Data excerpts
· · · ·
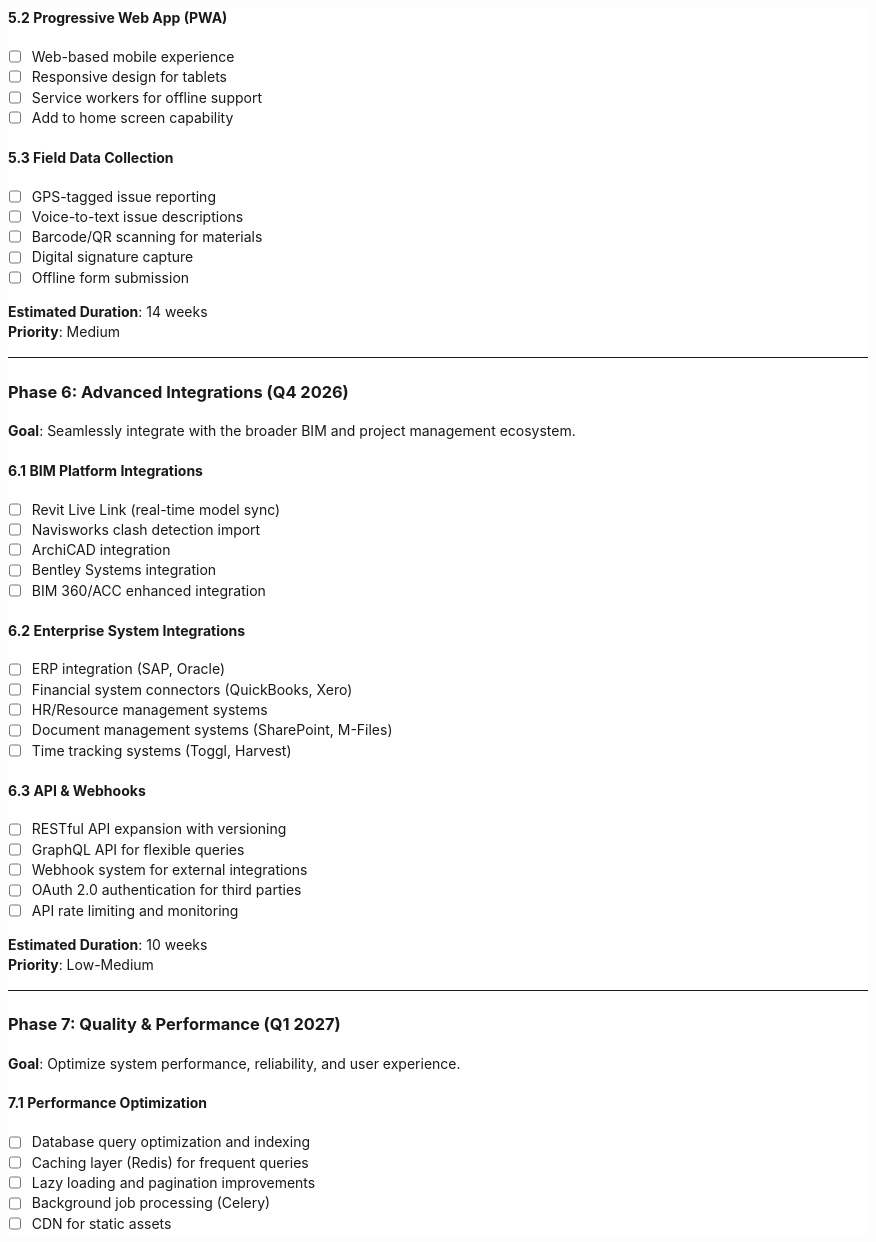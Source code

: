 #### 5.2 Progressive Web App (PWA)
- [ ] Web-based mobile experience
- [ ] Responsive design for tablets
- [ ] Service workers for offline support
- [ ] Add to home screen capability

#### 5.3 Field Data Collection
- [ ] GPS-tagged issue reporting
- [ ] Voice-to-text issue descriptions
- [ ] Barcode/QR scanning for materials
- [ ] Digital signature capture
- [ ] Offline form submission

**Estimated Duration**: 14 weeks  
**Priority**: Medium

---

### Phase 6: Advanced Integrations (Q4 2026)

**Goal**: Seamlessly integrate with the broader BIM and project management ecosystem.

#### 6.1 BIM Platform Integrations
- [ ] Revit Live Link (real-time model sync)
- [ ] Navisworks clash detection import
- [ ] ArchiCAD integration
- [ ] Bentley Systems integration
- [ ] BIM 360/ACC enhanced integration

#### 6.2 Enterprise System Integrations
- [ ] ERP integration (SAP, Oracle)
- [ ] Financial system connectors (QuickBooks, Xero)
- [ ] HR/Resource management systems
- [ ] Document management systems (SharePoint, M-Files)
- [ ] Time tracking systems (Toggl, Harvest)

#### 6.3 API & Webhooks
- [ ] RESTful API expansion with versioning
- [ ] GraphQL API for flexible queries
- [ ] Webhook system for external integrations
- [ ] OAuth 2.0 authentication for third parties
- [ ] API rate limiting and monitoring

**Estimated Duration**: 10 weeks  
**Priority**: Low-Medium

---

### Phase 7: Quality & Performance (Q1 2027)

**Goal**: Optimize system performance, reliability, and user experience.

#### 7.1 Performance Optimization
- [ ] Database query optimization and indexing
- [ ] Caching layer (Redis) for frequent queries
- [ ] Lazy loading and pagination improvements
- [ ] Background job processing (Celery)
- [ ] CDN for static assets
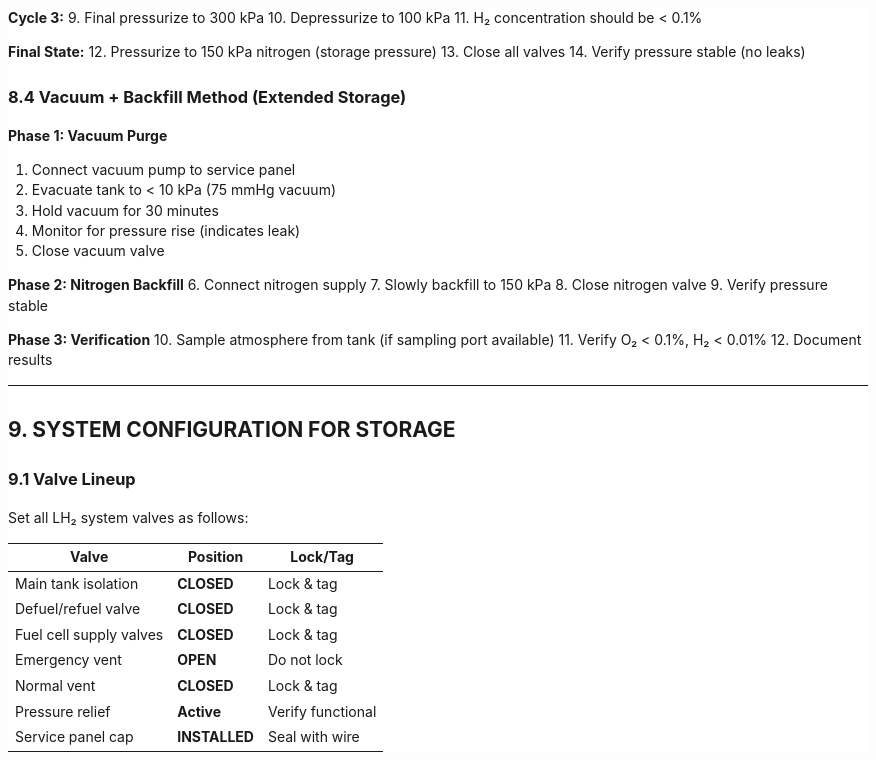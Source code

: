 **Cycle 3:**
9. Final pressurize to 300 kPa
10. Depressurize to 100 kPa
11. H₂ concentration should be < 0.1%

**Final State:**
12. Pressurize to 150 kPa nitrogen (storage pressure)
13. Close all valves
14. Verify pressure stable (no leaks)

### 8.4 Vacuum + Backfill Method (Extended Storage)

**Phase 1: Vacuum Purge**
1. Connect vacuum pump to service panel
2. Evacuate tank to < 10 kPa (75 mmHg vacuum)
3. Hold vacuum for 30 minutes
4. Monitor for pressure rise (indicates leak)
5. Close vacuum valve

**Phase 2: Nitrogen Backfill**
6. Connect nitrogen supply
7. Slowly backfill to 150 kPa
8. Close nitrogen valve
9. Verify pressure stable

**Phase 3: Verification**
10. Sample atmosphere from tank (if sampling port available)
11. Verify O₂ < 0.1%, H₂ < 0.01%
12. Document results

---

## 9. SYSTEM CONFIGURATION FOR STORAGE

### 9.1 Valve Lineup

Set all LH₂ system valves as follows:

| Valve | Position | Lock/Tag |
|-------|----------|----------|
| Main tank isolation | **CLOSED** | Lock & tag |
| Defuel/refuel valve | **CLOSED** | Lock & tag |
| Fuel cell supply valves | **CLOSED** | Lock & tag |
| Emergency vent | **OPEN** | Do not lock |
| Normal vent | **CLOSED** | Lock & tag |
| Pressure relief | **Active** | Verify functional |
| Service panel cap | **INSTALLED** | Seal with wire |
· · · ·
__Exercise goal__: Give back all of the data exactly, but not the pictures.

__Solved problem__:
Source code

: #### 5.2 Progressive Web App (PWA)
- [ ] Web-based mobile experience
- [ ] Responsive design for tablets
- [ ] Service workers for offline support
- [ ] Add to home screen capability

#### 5.3 Field Data Collection
- [ ] GPS-tagged issue reporting
- [ ] Voice-to-text issue descriptions
- [ ] Barcode/QR scanning for materials
- [ ] Digital signature capture
- [ ] Offline form submission

**Estimated Duration**: 14 weeks  
**Priority**: Medium

---

### Phase 6: Advanced Integrations (Q4 2026)

**Goal**: Seamlessly integrate with the broader BIM and project management ecosystem.

#### 6.1 BIM Platform Integrations
- [ ] Revit Live Link (real-time model sync)
- [ ] Navisworks clash detection import
- [ ] ArchiCAD integration
- [ ] Bentley Systems integration
- [ ] BIM 360/ACC enhanced integration

#### 6.2 Enterprise System Integrations
- [ ] ERP integration (SAP, Oracle)
- [ ] Financial system connectors (QuickBooks, Xero)
- [ ] HR/Resource management systems
- [ ] Document management systems (SharePoint, M-Files)
- [ ] Time tracking systems (Toggl, Harvest)

#### 6.3 API & Webhooks
- [ ] RESTful API expansion with versioning
- [ ] GraphQL API for flexible queries
- [ ] Webhook system for external integrations
- [ ] OAuth 2.0 authentication for third parties
- [ ] API rate limiting and monitoring

**Estimated Duration**: 10 weeks  
**Priority**: Low-Medium

---

### Phase 7: Quality & Performance (Q1 2027)

**Goal**: Optimize system performance, reliability, and user experience.

#### 7.1 Performance Optimization
- [ ] Database query optimization and indexing
- [ ] Caching layer (Redis) for frequent queries
- [ ] Lazy loading and pagination improvements
- [ ] Background job processing (Celery)
- [ ] CDN for static assets
Source code

: **Cycle 3:**
9. Final pressurize to 300 kPa
10. Depressurize to 100 kPa
11. H₂ concentration should be < 0.1%

**Final State:**
12. Pressurize to 150 kPa nitrogen (storage pressure)
13. Close all valves
14. Verify pressure stable (no leaks)

### 8.4 Vacuum + Backfill Method (Extended Storage)

**Phase 1: Vacuum Purge**
1. Connect vacuum pump to service panel
2. Evacuate tank to < 10 kPa (75 mmHg vacuum)
3. Hold vacuum for 30 minutes
4. Monitor for pressure rise (indicates leak)
5. Close vacuum valve

**Phase 2: Nitrogen Backfill**
6. Connect nitrogen supply
7. Slowly backfill to 150 kPa
8. Close nitrogen valve
9. Verify pressure stable

**Phase 3: Verification**
10. Sample atmosphere from tank (if sampling port available)
11. Verify O₂ < 0.1%, H₂ < 0.01%
12. Document results

---

## 9. SYSTEM CONFIGURATION FOR STORAGE

### 9.1 Valve Lineup

Set all LH₂ system valves as follows:

| Valve | Position | Lock/Tag |
|-------|----------|----------|
| Main tank isolation | **CLOSED** | Lock & tag |
| Defuel/refuel valve | **CLOSED** | Lock & tag |
| Fuel cell supply valves | **CLOSED** | Lock & tag |
| Emergency vent | **OPEN** | Do not lock |
| Normal vent | **CLOSED** | Lock & tag |
| Pressure relief | **Active** | Verify functional |
| Service panel cap | **INSTALLED** | Seal with wire |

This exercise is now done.